YOUR ASSIGNMENT
Collect all lines containing the word "характеристик" from the data.
RECORDS TO USE START
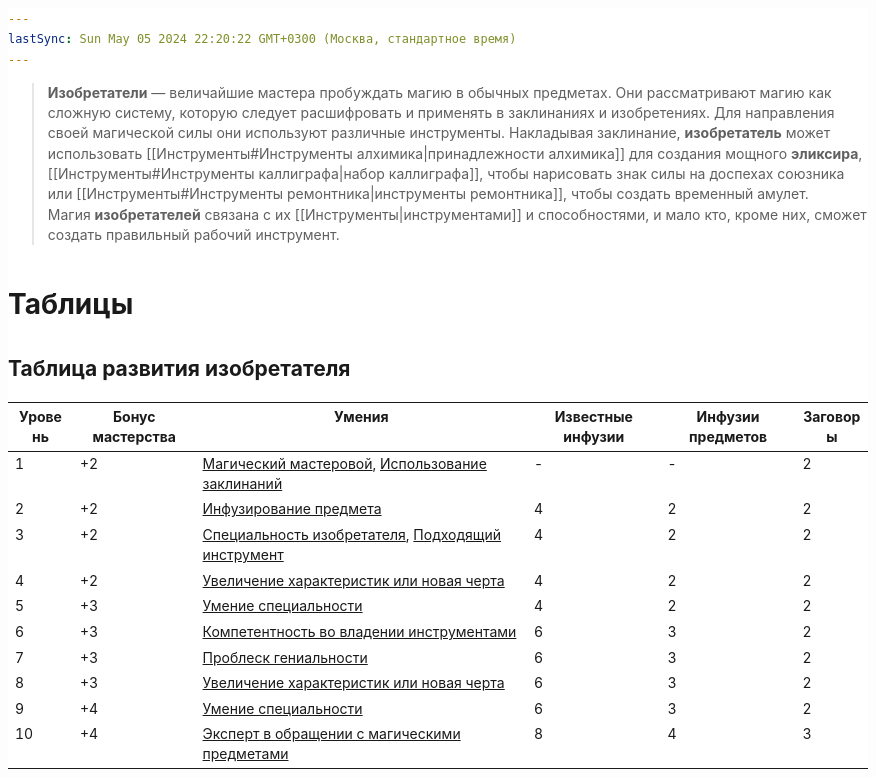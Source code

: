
 ```yaml
---
lastSync: Sun May 05 2024 22:20:22 GMT+0300 (Москва, стандартное время)
---
```

> **Изобретатели** — величайшие мастера пробуждать магию в обычных предметах. Они рассматривают магию как сложную систему, которую следует расшифровать и применять в заклинаниях и изобретениях. Для направления своей магической силы они используют различные инструменты. Накладывая заклинание, **изобретатель** может использовать [[Инструменты#Инструменты алхимика|принадлежности алхимика]] для создания мощного **эликсира**, [[Инструменты#Инструменты каллиграфа|набор каллиграфа]], чтобы нарисовать знак силы на доспехах союзника или [[Инструменты#Инструменты ремонтника|инструменты ремонтника]], чтобы создать временный амулет. Магия **изобретателей** связана с их [[Инструменты|инструментами]] и способностями, и мало кто, кроме них, сможет создать правильный рабочий инструмент.

# Таблицы
## Таблица развития изобретателя

| Уровень | Бонус мастерства | Умения                                                                                                                                                                                                                                                                                                                          | Известные инфузии | Инфузии предметов | Заговоры |
| ------- | ---------------- | ------------------------------------------------------------------------------------------------------------------------------------------------------------------------------------------------------------------------------------------------------------------------------------------------------------------------------- | ----------------- | ----------------- | -------- |
| 1       | +2               | [Магический мастеровой](https://www.worldanvil.com/w/kirania-f70st/a/artificer-2F-D098D0B7D0BED0B1D180D0B5D182D0B0D182D0B5D0BBD18C-article#magical_tinkering), [Использование заклинаний](https://www.worldanvil.com/w/kirania-f70st/a/artificer-2F-D098D0B7D0BED0B1D180D0B5D182D0B0D182D0B5D0BBD18C-article#spellcasting)      | -                 | -                 | 2        |
| 2       | +2               | [Инфузирование предмета](https://www.worldanvil.com/w/kirania-f70st/a/artificer-2F-D098D0B7D0BED0B1D180D0B5D182D0B0D182D0B5D0BBD18C-article#infuse_item)                                                                                                                                                                        | 4                 | 2                 | 2        |
| 3       | +2               | [Специальность изобретателя](https://www.worldanvil.com/w/kirania-f70st/a/artificer-2F-D098D0B7D0BED0B1D180D0B5D182D0B0D182D0B5D0BBD18C-article#specialist), [Подходящий инструмент](https://www.worldanvil.com/w/kirania-f70st/a/artificer-2F-D098D0B7D0BED0B1D180D0B5D182D0B0D182D0B5D0BBD18C-article#right_tool_for_the_job) | 4                 | 2                 | 2        |
| 4       | +2               | [Увеличение характеристик или новая черта](https://www.worldanvil.com/w/kirania-f70st/a/artificer-2F-D098D0B7D0BED0B1D180D0B5D182D0B0D182D0B5D0BBD18C-article#stats_increase)                                                                                                                                                   | 4                 | 2                 | 2        |
| 5       | +3               | [Умение специальности](https://www.worldanvil.com/w/kirania-f70st/a/artificer-2F-D098D0B7D0BED0B1D180D0B5D182D0B0D182D0B5D0BBD18C-article#specialist)                                                                                                                                                                           | 4                 | 2                 | 2        |
| 6       | +3               | [Компетентность во владении инструментами](https://www.worldanvil.com/w/kirania-f70st/a/artificer-2F-D098D0B7D0BED0B1D180D0B5D182D0B0D182D0B5D0BBD18C-article#tool_expertise)                                                                                                                                                   | 6                 | 3                 | 2        |
| 7       | +3               | [Проблеск гениальности](https://www.worldanvil.com/w/kirania-f70st/a/artificer-2F-D098D0B7D0BED0B1D180D0B5D182D0B0D182D0B5D0BBD18C-article#flash_of_genius)                                                                                                                                                                     | 6                 | 3                 | 2        |
| 8       | +3               | [Увеличение характеристик или новая черта](https://www.worldanvil.com/w/kirania-f70st/a/artificer-2F-D098D0B7D0BED0B1D180D0B5D182D0B0D182D0B5D0BBD18C-article#stats_increase)                                                                                                                                                   | 6                 | 3                 | 2        |
| 9       | +4               | [Умение специальности](https://www.worldanvil.com/w/kirania-f70st/a/artificer-2F-D098D0B7D0BED0B1D180D0B5D182D0B0D182D0B5D0BBD18C-article#specialist)                                                                                                                                                                           | 6                 | 3                 | 2        |
| 10      | +4               | [Эксперт в обращении с магическими предметами](https://www.worldanvil.com/w/kirania-f70st/a/artificer-2F-D098D0B7D0BED0B1D180D0B5D182D0B0D182D0B5D0BBD18C-article#magic_item_adept)                                                                                                                                             | 8                 | 4                 | 3        |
RECORDS TO USE END
EXPECTED ANSWER
| 4       | +2               | [Увеличение характеристик или новая черта](https://www.worldanvil.com/w/kirania-f70st/a/artificer-2F-D098D0B7D0BED0B1D180D0B5D182D0B0D182D0B5D0BBD18C-article#stats_increase)                                                                                                                                                   | 4                 | 2                 | 2        |
| 8       | +3               | [Увеличение характеристик или новая черта](https://www.worldanvil.com/w/kirania-f70st/a/artificer-2F-D098D0B7D0BED0B1D180D0B5D182D0B0D182D0B5D0BBD18C-article#stats_increase)                                                                                                                                                   | 6                 | 3                 | 2        |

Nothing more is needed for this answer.